In all his years of teaching, Mr Fisher had never quite forgotten his earliest ambitions. Through the years he had come to think - wrongly, as it happened - that he simply didn't have the talent or the inspiration to write. Now he realized that only fear and uncertainty had kept him back. At last he knew what he wanted to say: how to make his mark upon the world. He began to see how the story could be presented, envisaged a treatment of about three hundred pages in novel form. And the treatment was the important part; without it, no story however inspired, could be anything more than wishful thinking. After all, Shakespeare took inspiration from Boccaccio. Mr Fisher speculated that he could have a rough synopsis by Sunday, send copies off in Monday's post. Of course he would have to take precautions: a statement deposited in his bank would ensure that his copyright remained intact. Publishing was full of unscrupulous people - the film industry doubly so. With luck, the offers might start coming in by Christmas.

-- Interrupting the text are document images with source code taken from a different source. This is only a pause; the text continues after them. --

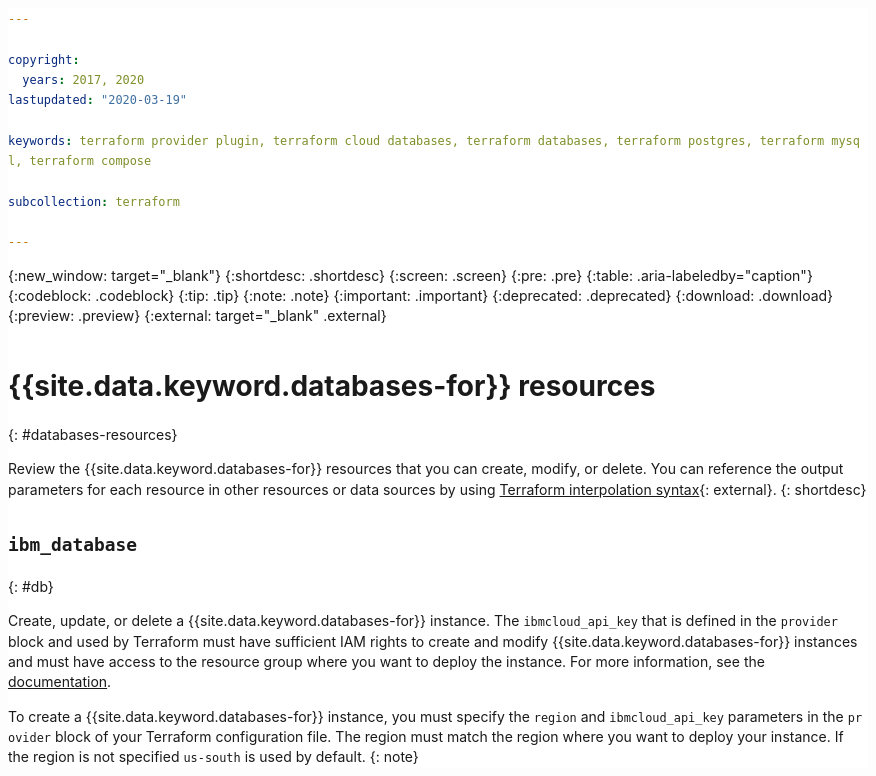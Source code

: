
 ```yaml
---

copyright:
  years: 2017, 2020
lastupdated: "2020-03-19"

keywords: terraform provider plugin, terraform cloud databases, terraform databases, terraform postgres, terraform mysql, terraform compose

subcollection: terraform

---
```


{:new_window: target="_blank"}
{:shortdesc: .shortdesc}
{:screen: .screen}
{:pre: .pre}
{:table: .aria-labeledby="caption"}
{:codeblock: .codeblock}
{:tip: .tip}
{:note: .note}
{:important: .important}
{:deprecated: .deprecated}
{:download: .download}
{:preview: .preview}
{:external: target="_blank" .external}

# {{site.data.keyword.databases-for}} resources
{: #databases-resources}

Review the {{site.data.keyword.databases-for}} resources that you can create, modify, or delete. You can reference the output parameters for each resource in other resources or data sources by using [Terraform interpolation syntax](https://www.terraform.io/docs/configuration-0-11/interpolation.html){: external}. 
{: shortdesc}

## `ibm_database`
{: #db}

Create, update, or delete a {{site.data.keyword.databases-for}} instance. The `ibmcloud_api_key` that is defined in the `provider` block and used by Terraform must have sufficient IAM rights to create and modify {{site.data.keyword.databases-for}} instances and must have access to the resource group where you want to deploy the instance. For more information, see the [documentation](/docs/services/databases-for-postgresql?topic=databases-for-postgresql-user-management).

To create a {{site.data.keyword.databases-for}} instance, you must specify the `region` and `ibmcloud_api_key` parameters in the `provider` block of your Terraform configuration file. The region must match the region where you want to deploy your instance. If the region is not specified `us-south` is used by default. 
{: note}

And Tibbet? In his excitement, Mr Fisher had almost forgotten the boy. Surely he owed him something? Obviously an acknowledgement was out of the question. In today's litigious society, that would simply be asking for trouble. Mr Fisher thought hard for a moment. Then he picked up his red pen and wrote carefully at the bottom of the essay: Good content - more care needed with presentation. B+. It was more than fair, thought Mr Fisher; the class average rarely went higher than a C.

It was five-twenty-five. In the corridor, Mr Fisher could hear the cleaners packing up their buckets and mops. His next bus home left at five-thirty: if he was quick, he could still catch it. Leaving the pile of third-form exercise books on the corner of the desk - except for Tibbet's, which he slipped into his briefcase next to the biscuits - he rinsed his mug in the sink, locked his desk drawer and put on his overcoat.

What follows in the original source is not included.